*** Exercise inputs Section Begins ***

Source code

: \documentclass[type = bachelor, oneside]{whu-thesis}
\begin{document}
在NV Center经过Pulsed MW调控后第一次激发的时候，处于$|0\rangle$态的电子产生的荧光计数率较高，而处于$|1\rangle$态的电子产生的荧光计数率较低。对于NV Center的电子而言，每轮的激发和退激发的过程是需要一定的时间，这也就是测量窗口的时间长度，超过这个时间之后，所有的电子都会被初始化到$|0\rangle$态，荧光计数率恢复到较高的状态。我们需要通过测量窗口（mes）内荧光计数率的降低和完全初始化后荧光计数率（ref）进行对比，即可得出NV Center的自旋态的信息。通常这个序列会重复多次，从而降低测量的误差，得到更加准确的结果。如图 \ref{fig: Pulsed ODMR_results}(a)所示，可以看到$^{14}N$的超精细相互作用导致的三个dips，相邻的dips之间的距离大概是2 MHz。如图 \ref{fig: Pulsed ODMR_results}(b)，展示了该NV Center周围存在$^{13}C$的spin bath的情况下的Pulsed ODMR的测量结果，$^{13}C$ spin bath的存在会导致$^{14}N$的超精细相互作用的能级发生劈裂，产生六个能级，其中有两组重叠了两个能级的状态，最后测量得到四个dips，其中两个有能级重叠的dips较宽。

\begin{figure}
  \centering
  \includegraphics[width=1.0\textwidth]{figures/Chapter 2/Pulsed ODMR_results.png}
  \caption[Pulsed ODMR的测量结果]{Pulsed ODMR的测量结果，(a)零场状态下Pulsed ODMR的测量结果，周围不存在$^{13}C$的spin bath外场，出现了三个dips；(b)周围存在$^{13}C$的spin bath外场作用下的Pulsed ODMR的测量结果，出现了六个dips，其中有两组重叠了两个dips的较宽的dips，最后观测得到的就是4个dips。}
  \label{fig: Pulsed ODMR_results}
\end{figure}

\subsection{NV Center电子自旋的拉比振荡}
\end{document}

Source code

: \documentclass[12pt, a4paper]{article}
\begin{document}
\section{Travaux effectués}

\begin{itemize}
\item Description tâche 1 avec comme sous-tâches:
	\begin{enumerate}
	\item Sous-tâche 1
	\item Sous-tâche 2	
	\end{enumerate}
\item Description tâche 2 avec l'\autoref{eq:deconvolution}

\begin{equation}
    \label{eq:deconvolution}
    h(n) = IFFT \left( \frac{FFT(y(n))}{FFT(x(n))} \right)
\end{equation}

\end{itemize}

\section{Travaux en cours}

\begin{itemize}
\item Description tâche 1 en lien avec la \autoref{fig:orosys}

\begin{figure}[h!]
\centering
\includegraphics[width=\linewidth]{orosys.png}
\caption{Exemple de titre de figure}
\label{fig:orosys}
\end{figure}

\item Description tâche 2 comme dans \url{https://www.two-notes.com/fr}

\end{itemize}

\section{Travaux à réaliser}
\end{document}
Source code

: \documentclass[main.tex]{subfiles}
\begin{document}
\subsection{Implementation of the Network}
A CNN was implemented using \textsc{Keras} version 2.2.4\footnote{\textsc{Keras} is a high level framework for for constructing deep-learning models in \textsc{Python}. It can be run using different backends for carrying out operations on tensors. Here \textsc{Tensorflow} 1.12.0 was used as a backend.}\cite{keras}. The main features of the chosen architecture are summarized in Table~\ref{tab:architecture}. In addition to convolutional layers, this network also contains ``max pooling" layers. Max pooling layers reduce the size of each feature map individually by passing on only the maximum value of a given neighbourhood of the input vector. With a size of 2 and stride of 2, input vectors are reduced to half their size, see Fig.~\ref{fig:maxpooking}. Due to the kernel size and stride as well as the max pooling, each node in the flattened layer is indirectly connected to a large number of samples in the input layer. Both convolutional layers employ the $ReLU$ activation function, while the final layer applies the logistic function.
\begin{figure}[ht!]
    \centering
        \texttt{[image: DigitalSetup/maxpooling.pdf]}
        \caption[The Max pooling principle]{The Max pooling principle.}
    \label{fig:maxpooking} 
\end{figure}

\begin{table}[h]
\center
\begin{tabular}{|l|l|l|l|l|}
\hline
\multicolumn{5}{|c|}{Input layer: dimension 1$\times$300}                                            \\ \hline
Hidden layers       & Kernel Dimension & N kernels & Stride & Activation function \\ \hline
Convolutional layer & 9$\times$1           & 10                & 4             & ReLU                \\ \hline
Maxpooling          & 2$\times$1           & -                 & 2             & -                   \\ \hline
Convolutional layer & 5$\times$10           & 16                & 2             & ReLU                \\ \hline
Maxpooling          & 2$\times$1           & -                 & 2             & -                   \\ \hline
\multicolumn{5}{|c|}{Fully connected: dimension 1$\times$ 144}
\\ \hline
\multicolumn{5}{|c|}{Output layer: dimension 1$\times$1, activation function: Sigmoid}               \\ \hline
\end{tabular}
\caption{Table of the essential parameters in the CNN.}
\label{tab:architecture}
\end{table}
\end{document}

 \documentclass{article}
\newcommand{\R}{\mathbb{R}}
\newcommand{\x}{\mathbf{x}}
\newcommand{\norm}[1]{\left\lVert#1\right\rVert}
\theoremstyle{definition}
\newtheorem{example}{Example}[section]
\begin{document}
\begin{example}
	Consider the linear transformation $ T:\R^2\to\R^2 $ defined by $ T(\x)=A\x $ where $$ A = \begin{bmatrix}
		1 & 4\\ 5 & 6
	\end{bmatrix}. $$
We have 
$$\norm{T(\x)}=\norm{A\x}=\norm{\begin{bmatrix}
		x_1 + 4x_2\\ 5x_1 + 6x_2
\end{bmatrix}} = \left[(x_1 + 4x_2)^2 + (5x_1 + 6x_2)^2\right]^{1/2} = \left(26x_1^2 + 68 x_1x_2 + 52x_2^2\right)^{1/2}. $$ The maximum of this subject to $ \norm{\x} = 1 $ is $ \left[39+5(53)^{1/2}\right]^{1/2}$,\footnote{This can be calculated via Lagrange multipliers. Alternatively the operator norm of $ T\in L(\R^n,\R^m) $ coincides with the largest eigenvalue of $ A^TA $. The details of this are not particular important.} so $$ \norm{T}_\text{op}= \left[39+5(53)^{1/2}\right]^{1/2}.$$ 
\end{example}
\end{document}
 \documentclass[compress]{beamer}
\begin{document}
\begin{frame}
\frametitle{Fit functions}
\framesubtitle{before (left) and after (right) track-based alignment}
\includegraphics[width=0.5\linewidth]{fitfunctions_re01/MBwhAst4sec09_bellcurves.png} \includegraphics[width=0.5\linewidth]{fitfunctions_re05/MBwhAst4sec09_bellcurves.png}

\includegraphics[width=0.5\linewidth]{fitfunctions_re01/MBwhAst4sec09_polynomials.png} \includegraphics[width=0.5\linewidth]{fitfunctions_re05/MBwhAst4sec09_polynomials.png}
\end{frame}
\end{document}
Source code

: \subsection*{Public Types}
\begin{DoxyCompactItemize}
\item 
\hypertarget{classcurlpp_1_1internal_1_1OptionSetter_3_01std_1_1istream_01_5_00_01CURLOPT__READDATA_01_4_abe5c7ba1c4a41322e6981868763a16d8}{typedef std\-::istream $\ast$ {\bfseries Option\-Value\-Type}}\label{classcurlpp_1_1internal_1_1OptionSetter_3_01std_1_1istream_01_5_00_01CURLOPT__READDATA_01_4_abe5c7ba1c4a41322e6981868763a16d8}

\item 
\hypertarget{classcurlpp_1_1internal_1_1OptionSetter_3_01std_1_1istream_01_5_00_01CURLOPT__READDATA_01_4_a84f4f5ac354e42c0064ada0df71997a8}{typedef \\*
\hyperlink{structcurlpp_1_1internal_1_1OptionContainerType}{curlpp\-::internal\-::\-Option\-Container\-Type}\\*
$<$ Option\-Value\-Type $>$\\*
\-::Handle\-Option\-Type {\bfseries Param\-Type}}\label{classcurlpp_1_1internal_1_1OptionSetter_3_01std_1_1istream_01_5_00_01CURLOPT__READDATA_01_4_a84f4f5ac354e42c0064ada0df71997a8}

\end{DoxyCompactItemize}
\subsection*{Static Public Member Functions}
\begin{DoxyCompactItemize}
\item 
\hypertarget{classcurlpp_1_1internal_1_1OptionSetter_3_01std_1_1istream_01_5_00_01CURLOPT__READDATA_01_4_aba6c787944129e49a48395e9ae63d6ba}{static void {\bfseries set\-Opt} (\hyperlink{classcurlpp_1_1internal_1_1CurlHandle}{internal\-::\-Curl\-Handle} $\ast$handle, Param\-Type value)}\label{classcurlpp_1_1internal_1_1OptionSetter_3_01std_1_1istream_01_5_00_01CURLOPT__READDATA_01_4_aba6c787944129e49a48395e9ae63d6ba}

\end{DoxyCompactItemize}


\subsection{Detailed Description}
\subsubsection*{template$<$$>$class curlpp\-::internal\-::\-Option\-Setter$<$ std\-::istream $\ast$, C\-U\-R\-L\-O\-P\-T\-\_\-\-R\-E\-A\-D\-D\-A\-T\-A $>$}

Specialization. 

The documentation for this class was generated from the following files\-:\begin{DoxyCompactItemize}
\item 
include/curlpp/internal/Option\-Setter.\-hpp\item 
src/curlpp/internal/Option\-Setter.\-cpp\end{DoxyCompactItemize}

*** Exercise inputs Section Ends ***

◆ What is needed:
When a line among the entries above contains "avec", copy it.

◆ Problem solution:
\item Description tâche 1 avec comme sous-tâches:
\item Description tâche 2 avec l'\autoref{eq:deconvolution}
\item Description tâche 1 en lien avec la \autoref{fig:orosys}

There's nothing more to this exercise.